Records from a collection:
◆ ◆ ◆ ◆
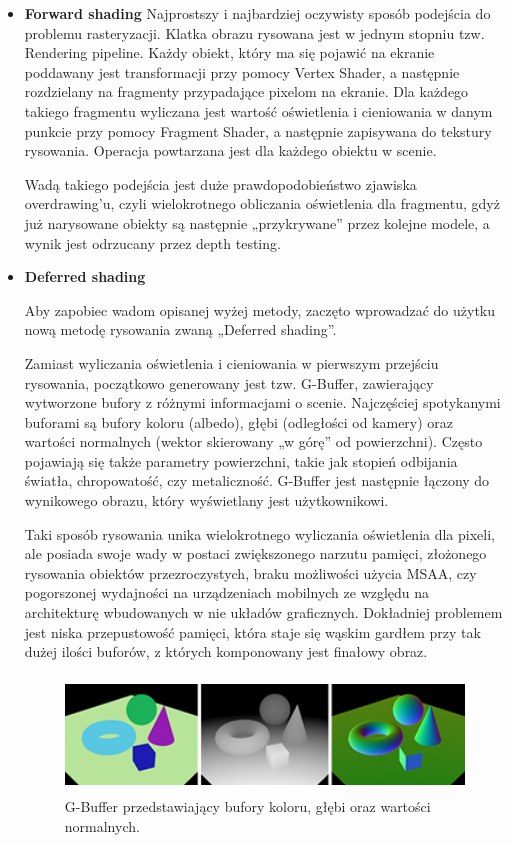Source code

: \begin{itemize}
	\item \textbf{Forward shading}
	Najprostszy i najbardziej oczywisty sposób podejścia do problemu rasteryzacji. Klatka obrazu rysowana jest w jednym stopniu tzw. Rendering pipeline. Każdy obiekt, który ma się pojawić na ekranie poddawany jest transformacji przy pomocy Vertex Shader, a następnie rozdzielany na fragmenty przypadające pixelom na ekranie. Dla każdego takiego fragmentu wyliczana jest wartość oświetlenia i cieniowania w danym punkcie przy pomocy Fragment Shader, a następnie zapisywana do tekstury rysowania. Operacja powtarzana jest dla każdego obiektu w scenie.
	
	Wadą takiego podejścia jest duże prawdopodobieństwo zjawiska overdrawing'u, czyli wielokrotnego obliczania oświetlenia dla fragmentu, gdyż już narysowane obiekty są następnie „przykrywane'' przez kolejne modele, a wynik jest odrzucany przez depth testing.
	
	\item \textbf{Deferred shading}
	
	Aby zapobiec wadom opisanej wyżej metody, zaczęto wprowadzać do użytku nową metodę rysowania zwaną „Deferred shading''.
	
	Zamiast wyliczania oświetlenia i cieniowania w pierwszym przejściu rysowania, początkowo generowany jest tzw. G-Buffer, zawierający wytworzone bufory z różnymi informacjami o scenie. Najczęściej spotykanymi buforami są bufory koloru (albedo), głębi (odległości od kamery) oraz wartości normalnych (wektor skierowany „w górę'' od powierzchni). Często pojawiają się także parametry powierzchni, takie jak stopień odbijania światła, chropowatość, czy metaliczność. G-Buffer jest następnie łączony do wynikowego obrazu, który wyświetlany jest użytkownikowi.
	
	Taki sposób rysowania unika wielokrotnego wyliczania oświetlenia dla pixeli, ale posiada swoje wady w postaci zwiększonego narzutu pamięci, złożonego rysowania obiektów przezroczystych, braku możliwości użycia MSAA, czy pogorszonej wydajności na urządzeniach mobilnych ze względu na architekturę wbudowanych w nie układów graficznych. Dokładniej problemem jest niska przepustowość pamięci, która staje się wąskim gardłem przy tak dużej ilości buforów, z których komponowany jest finałowy obraz.
	
	\begin{figure}[htbp]
		\centering
		\includegraphics[width=4.85833in,height=1.21782in]{images/1_g_buffer.png}
		\caption{G-Buffer przedstawiający bufory koloru, głębi oraz wartości normalnych. \cite{tutsplus-deferred-2024}}
	\end{figure}
	

\end{itemize}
◆ ◆ ◆ ◆
**EXERCISE INSTRUCTIONS:** Make an exact copy of the data above, pictures excluded.

**ANSWER:**
Source code

: \begin{itemize}
	\item \textbf{Forward shading}
	Najprostszy i najbardziej oczywisty sposób podejścia do problemu rasteryzacji. Klatka obrazu rysowana jest w jednym stopniu tzw. Rendering pipeline. Każdy obiekt, który ma się pojawić na ekranie poddawany jest transformacji przy pomocy Vertex Shader, a następnie rozdzielany na fragmenty przypadające pixelom na ekranie. Dla każdego takiego fragmentu wyliczana jest wartość oświetlenia i cieniowania w danym punkcie przy pomocy Fragment Shader, a następnie zapisywana do tekstury rysowania. Operacja powtarzana jest dla każdego obiektu w scenie.
	
	Wadą takiego podejścia jest duże prawdopodobieństwo zjawiska overdrawing'u, czyli wielokrotnego obliczania oświetlenia dla fragmentu, gdyż już narysowane obiekty są następnie „przykrywane'' przez kolejne modele, a wynik jest odrzucany przez depth testing.
	
	\item \textbf{Deferred shading}
	
	Aby zapobiec wadom opisanej wyżej metody, zaczęto wprowadzać do użytku nową metodę rysowania zwaną „Deferred shading''.
	
	Zamiast wyliczania oświetlenia i cieniowania w pierwszym przejściu rysowania, początkowo generowany jest tzw. G-Buffer, zawierający wytworzone bufory z różnymi informacjami o scenie. Najczęściej spotykanymi buforami są bufory koloru (albedo), głębi (odległości od kamery) oraz wartości normalnych (wektor skierowany „w górę'' od powierzchni). Często pojawiają się także parametry powierzchni, takie jak stopień odbijania światła, chropowatość, czy metaliczność. G-Buffer jest następnie łączony do wynikowego obrazu, który wyświetlany jest użytkownikowi.
	
	Taki sposób rysowania unika wielokrotnego wyliczania oświetlenia dla pixeli, ale posiada swoje wady w postaci zwiększonego narzutu pamięci, złożonego rysowania obiektów przezroczystych, braku możliwości użycia MSAA, czy pogorszonej wydajności na urządzeniach mobilnych ze względu na architekturę wbudowanych w nie układów graficznych. Dokładniej problemem jest niska przepustowość pamięci, która staje się wąskim gardłem przy tak dużej ilości buforów, z których komponowany jest finałowy obraz.
	
	\begin{figure}[htbp]
		\centering
		\includegraphics[width=4.85833in,height=1.21782in]{images/1_g_buffer.png}
		\caption{G-Buffer przedstawiający bufory koloru, głębi oraz wartości normalnych. \cite{tutsplus-deferred-2024}}
	\end{figure}
	

\end{itemize}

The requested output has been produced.